«Critico il Platone di Reale il marxismo non c’entra»
Vegetti: è essenziale l’autonomia dei dialoghi
di Antonio Carioti (Corriere della Sera, 04.01.2014)
Mario Vegetti non è soltanto autore di importanti studi sul pensiero classico, tra cui L’etica degli antichi (Laterza, 1989) e Quindici lezioni su Platone (Einaudi, 2003). Ha pubblicato anche nel 2004, per la collana «Autentici falsi d’autore» dell’editore Guida, un libretto in cui immaginava l’ipotetico dialogo tra Socrate e uno straniero giunto da Treviri (leggi Karl Marx), contenuto in un inesistente XI libro della Repubblica di Platone. Se a ciò si aggiunge che è stato anche curatore del volume Marxismo e società antica (Feltrinelli, 1977), Vegetti rientra perfettamente nella categoria dei cattedratici orientati ideologicamente a sinistra che Giovanni Reale, nell’intervista apparsa ieri sul «Corriere», ha accusato di aver avversato in ogni modo il suo nuovo paradigma interpretativo del pensiero platonico.

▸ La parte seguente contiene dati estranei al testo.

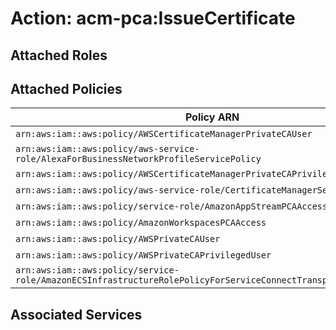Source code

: # Action: acm-pca:IssueCertificate

## Attached Roles

## Attached Policies

| Policy ARN | Policy Name |
|------------|-------------|
| `arn:aws:iam::aws:policy/AWSCertificateManagerPrivateCAUser` | [AWSCertificateManagerPrivateCAUser](../policies.md#awscertificatemanagerprivatecauser) |
| `arn:aws:iam::aws:policy/aws-service-role/AlexaForBusinessNetworkProfileServicePolicy` | [AlexaForBusinessNetworkProfileServicePolicy](../policies.md#alexaforbusinessnetworkprofileservicepolicy) |
| `arn:aws:iam::aws:policy/AWSCertificateManagerPrivateCAPrivilegedUser` | [AWSCertificateManagerPrivateCAPrivilegedUser](../policies.md#awscertificatemanagerprivatecaprivilegeduser) |
| `arn:aws:iam::aws:policy/aws-service-role/CertificateManagerServiceRolePolicy` | [CertificateManagerServiceRolePolicy](../policies.md#certificatemanagerservicerolepolicy) |
| `arn:aws:iam::aws:policy/service-role/AmazonAppStreamPCAAccess` | [AmazonAppStreamPCAAccess](../policies.md#amazonappstreampcaaccess) |
| `arn:aws:iam::aws:policy/AmazonWorkspacesPCAAccess` | [AmazonWorkspacesPCAAccess](../policies.md#amazonworkspacespcaaccess) |
| `arn:aws:iam::aws:policy/AWSPrivateCAUser` | [AWSPrivateCAUser](../policies.md#awsprivatecauser) |
| `arn:aws:iam::aws:policy/AWSPrivateCAPrivilegedUser` | [AWSPrivateCAPrivilegedUser](../policies.md#awsprivatecaprivilegeduser) |
| `arn:aws:iam::aws:policy/service-role/AmazonECSInfrastructureRolePolicyForServiceConnectTransportLayerSecurity` | [AmazonECSInfrastructureRolePolicyForServiceConnectTransportLayerSecurity](../policies.md#amazonecsinfrastructurerolepolicyforserviceconnecttransportlayersecurity) |

## Associated Services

Che cosa pensa della denuncia di Reale?
«È normale che la comunità scientifica sia divisa su temi di estrema complessità. Reale ha elaborato una sua particolare interpretazione di Platone, del tutto rispettabile, che ha sostenuto con vigore e con vasti lavori di ricerca, ma non è condivisa dalla maggioranza degli studiosi, né in Italia né all’estero. Il fatto che abbia trovato ostacoli e difficoltà non ha nulla a che fare con il presunto boicottaggio di professori marxisti intolleranti verso i colleghi cattolici come Reale, ma dipende dall’esistenza di forti dissensi riguardo alle sue teorie».
Però fa specie che un programma di ricerca presentato da uno studioso di spicco come Reale non abbia a suo tempo ottenuto i finanziamenti pubblici che chiedeva.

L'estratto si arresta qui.